Christian Audigier, star du streetwear, est décédé

Le créateur de mode d'origine française Christian Audigier est décédé jeudi à Los Angeles à 57 ans. Génie du marketing, il a fait fortune en faisant porter ses T-shirts et casquettes aux plus grandes stars.

« C'est quelqu'un qui a changé la mode et le streetwear qui était porté par toutes les célébrités », a commenté auprès de l'AFP une amie proche, l'attachée de presse Michèle Elyzabeth.

Audigier a rendu son dernier souffle à l'hôpital Cedars-Sinai de Los Angeles jeudi, où il était traité pour un cancer de la moelle osseuse.

Le créateur autodidacte, fêtard invétéré et ami des vedettes, avait « commencé avec Britney Spears et fondé la marque de Johnny Hallyday, Smet », a-t-elle rappelé.
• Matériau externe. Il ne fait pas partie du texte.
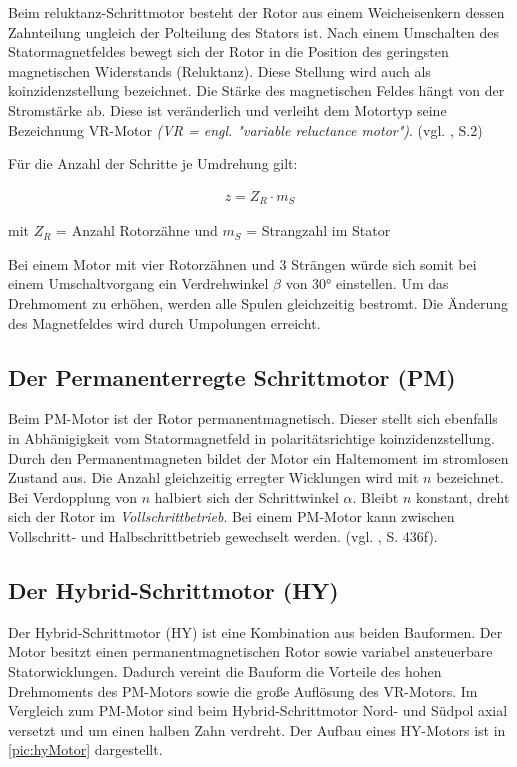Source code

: Beim \acrshort{reluktanz}-Schrittmotor besteht der Rotor aus einem Weicheisenkern dessen Zahnteilung ungleich der Polteilung des Stators ist. Nach einem Umschalten des Statormagnetfeldes bewegt sich der Rotor in die Position des geringsten magnetischen Widerstands (Reluktanz). Diese Stellung wird auch als \acrshort{koinzidenzstellung} bezeichnet. Die Stärke des magnetischen Feldes hängt von der Stromstärke ab. Diese ist veränderlich und verleiht dem Motortyp seine Bezeichnung VR-Motor \textit{(VR = engl. "variable reluctance motor")}. (vgl. \cite{schrittmotorBa}, S.2)

Für die Anzahl der Schritte je Umdrehung gilt: 

\begin{align}
	z = Z_R\cdot m_S 
\end{align}
\begin{center}
	mit $Z_R$ = Anzahl Rotorzähne und  $m_S$  = Strangzahl im Stator
\end{center}

Bei einem Motor mit vier Rotorzähnen und 3 Strängen würde sich somit bei einem Umschaltvorgang ein Verdrehwinkel $\beta$ von 30° einstellen. Um das Drehmoment zu erhöhen, werden alle Spulen gleichzeitig bestromt. Die Änderung des Magnetfeldes wird durch Umpolungen erreicht. 

\subsection{Der Permanenterregte Schrittmotor (PM)}
Beim PM-Motor ist der Rotor permanentmagnetisch. Dieser stellt sich ebenfalls in Abhänigigkeit vom Statormagnetfeld in polaritätsrichtige \acrshort{koinzidenzstellung}. Durch den Permanentmagneten bildet der Motor ein Haltemoment im stromlosen Zustand aus. Die Anzahl gleichzeitig erregter Wicklungen wird mit $n$ bezeichnet. Bei Verdopplung von $n$ halbiert sich der Schrittwinkel $\alpha$. Bleibt $n$ konstant, dreht sich der Rotor im \textit{Vollschrittbetrieb}. Bei einem PM-Motor kann zwischen Vollschritt- und Halbschrittbetrieb gewechselt werden. (vgl. \cite{kleinantriebe}, S. 436f). \newpage

\subsection{Der Hybrid-Schrittmotor (HY)}
Der Hybrid-Schrittmotor (HY) ist eine Kombination aus beiden Bauformen. Der Motor besitzt einen permanentmagnetischen Rotor sowie variabel ansteuerbare Statorwicklungen. Dadurch vereint die Bauform die Vorteile des hohen Drehmoments des PM-Motors sowie die große Auflösung des VR-Motors. Im Vergleich zum PM-Motor sind beim Hybrid-Schrittmotor Nord- und Südpol axial versetzt und um einen halben Zahn verdreht. Der Aufbau eines HY-Motors ist in \autoref{pic:hyMotor} dargestellt.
Le chanteur français, qui vit également à Los Angeles, a pour sa part rendu hommage sur Twitter à celui qui était son ami : « RIP (Rest in peace, ndlr) #ChristianAudigier mon ami de toujours. Tu vas terriblement me manquer. Je t'aime. Johnny », ajoutant une photo où Christian Audigier pose en souriant avec lui et sa femme Laetitia Hallyday.

Né en Avignon dans une famille modeste, il avait commencé tout en bas de l'échelle en travaillant dans une simple boutique de vêtements, avant d'oser présenter quelques créations.

Il a travaillé pour des marques de jeans en France avant de partir aux Etats-Unis en 2000. Il y a relancé la marque Von Dutch, ses casquettes de camionneurs aux logos de style années 1950 se retrouvant sur les têtes des plus grandes célébrités à travers le monde.

En 2008, il avait raconté son histoire à l'AFP, parlant d'un coup du destin qu'il avait su saisir. « J'ai rencontré Britney Spears sur un trottoir, elle a porté la première casquette (Von Dutch). Trois jours plus tard, j'ai rencontré Justin Timberlake dans une boîte de nuit et je lui ai donné une casquette aussi. Trois semaines après, ils se séparaient et se sont retrouvés en couverture de People magazine (3,5 millions d'exemplaires) avec les deux casquettes. »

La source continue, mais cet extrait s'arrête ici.